Desde hace algunas semanas Demócratas para el cambio ha emprendido una campaña para incluir en la normativa electoral definida en la disposición del nuevo Estatuto de Autonomía la fórmula Hare para sustituir la fórmula D´Hont. "Apostamos sin ambages por sustituir la fórmula D'Hondt (?) por otra más proporcionada como la fórmula Hare", apuntaba DPC en un reciente artículo de prensa. "Esta opción resulta ineludible (sic) para que Canarias decida su rumbo sin otro condicionamiento que el de la preferencia política de cada elector decidida con su voto". Al final del texto advertían que habían mandado sendas cartas a Ángel Víctor Torres y a Asier Antona para que tomen nota, de forma que Hare sustituya a D'Hondt en las elecciones autonómicas del próximo mayo. A trote cochinero y sin mayores debates políticos ni parlamentarios, porque DPC lo tiene perfectamente claro. En realidad se antoja pasmoso que se califique como "ineludible" el cambio de fórmula de ponderación. Primero porque algo que no puede evitarse no es una opción de ningún tipo. Y en segundo lugar porque en ningún sistema electoral el voto de cada elector decide el futuro del colectivo representado en la asamblea. Afirmar tal cosa es una obvia falacia y una deshonestidad intelectual bastante grimosa. Cualquier democracia representativa se mueve sobre un juego de mayorías y minorías fruto de pactos y acuerdos que trazan líneas entre fuerzas y programas vencedoras y perdedoras. La obsesión por criterios de estricta proporcionalidad suelen conducir a parlamentos tan divididos y atomizados que la inestabilidad política se transforma en un menesteroso modus vivendi. Italia, entre 1953 y 1993, sufrió 42 gobiernos con casi una decena de partidos paralizando un Congreso muy similar a un mercado persa. Una inestabilidad crónica que, para colmo, no se tradujo jamás en una verdadera pérdida de poder para la Democracia Cristiana y su herencia de ineficacia y corrupción.
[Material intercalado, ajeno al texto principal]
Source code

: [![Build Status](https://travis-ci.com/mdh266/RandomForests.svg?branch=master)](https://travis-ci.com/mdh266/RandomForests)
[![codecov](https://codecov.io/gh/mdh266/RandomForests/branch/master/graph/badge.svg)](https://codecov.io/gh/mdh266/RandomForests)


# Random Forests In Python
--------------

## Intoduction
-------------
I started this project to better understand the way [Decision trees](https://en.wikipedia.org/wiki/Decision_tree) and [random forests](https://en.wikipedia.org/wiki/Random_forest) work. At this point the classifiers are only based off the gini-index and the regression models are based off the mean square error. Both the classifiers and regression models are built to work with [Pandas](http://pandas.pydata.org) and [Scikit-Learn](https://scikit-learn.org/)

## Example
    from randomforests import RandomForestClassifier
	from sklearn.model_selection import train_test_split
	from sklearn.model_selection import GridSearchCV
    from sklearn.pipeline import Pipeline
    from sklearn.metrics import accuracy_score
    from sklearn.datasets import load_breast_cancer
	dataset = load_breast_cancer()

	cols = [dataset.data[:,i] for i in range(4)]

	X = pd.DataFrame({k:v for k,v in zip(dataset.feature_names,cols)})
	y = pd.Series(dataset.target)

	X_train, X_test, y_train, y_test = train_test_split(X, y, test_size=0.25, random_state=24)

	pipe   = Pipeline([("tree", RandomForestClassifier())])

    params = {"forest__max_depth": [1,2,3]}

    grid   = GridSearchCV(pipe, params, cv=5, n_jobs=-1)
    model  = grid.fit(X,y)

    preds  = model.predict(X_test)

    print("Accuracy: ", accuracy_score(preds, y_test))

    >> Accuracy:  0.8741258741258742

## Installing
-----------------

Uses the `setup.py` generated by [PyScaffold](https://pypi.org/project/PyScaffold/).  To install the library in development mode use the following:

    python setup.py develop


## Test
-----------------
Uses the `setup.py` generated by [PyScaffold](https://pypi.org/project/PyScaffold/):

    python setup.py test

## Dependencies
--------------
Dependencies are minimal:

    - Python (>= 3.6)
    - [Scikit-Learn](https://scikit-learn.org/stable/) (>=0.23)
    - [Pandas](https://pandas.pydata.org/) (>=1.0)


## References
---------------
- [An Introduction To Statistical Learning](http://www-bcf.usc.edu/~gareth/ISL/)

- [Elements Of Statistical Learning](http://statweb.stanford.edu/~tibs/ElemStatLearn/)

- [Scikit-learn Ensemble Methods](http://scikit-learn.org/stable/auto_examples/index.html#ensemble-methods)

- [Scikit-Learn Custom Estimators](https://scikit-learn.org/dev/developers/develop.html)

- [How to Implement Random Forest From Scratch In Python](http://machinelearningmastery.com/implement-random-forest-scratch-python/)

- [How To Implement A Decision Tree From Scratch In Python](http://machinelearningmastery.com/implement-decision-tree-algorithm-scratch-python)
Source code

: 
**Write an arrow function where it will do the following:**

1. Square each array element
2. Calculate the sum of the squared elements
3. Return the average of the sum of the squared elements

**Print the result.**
La reforma electoral ha terminado por convertirse en algo que ya amenazaba ser en los últimos años: un fetiche democrático. Esta fetichización, curiosamente, se ha fortalecido, y no disminuido, después de conseguirla, y puedes encontrarse economistas blandiendo artículos sobre la mayor prosperidad económica y social de los sistemas políticos dotados de regímenes electorales proporcionales. Y existe mayoritariamente esa correlación. Pero correlación no significa causalidad. La mayor o menor proporcionalidad del sistema electoral es una variable del estado de salud de una democracia representativa: muy importante, pero no determinante. Su poder fascinador amuleto democrático quizás deriva de que es más fácil cambiar barreras electorales que encontrar estrategias políticas y financieras para mantener el Estado de Bienestar, por ejemplo. Para que en Canarias el sistema democrático se fortalezca y se transforme también en una cultura cívica son necesarias instituciones inclusivas, un consenso básico sobre la orientación y la viabilidad presupuestaria de la educación pública, la sanidad y las pensiones, unas administraciones más eficientes, eficaces y transparentes, una legislación que proteja derechos de las minorías y que simultáneamente incentive el desarrollo de las aptitudes y capacidades de organizaciones e individuos para garantizar la igualdad de oportunidades. Un poco, digamos, como en todas partes.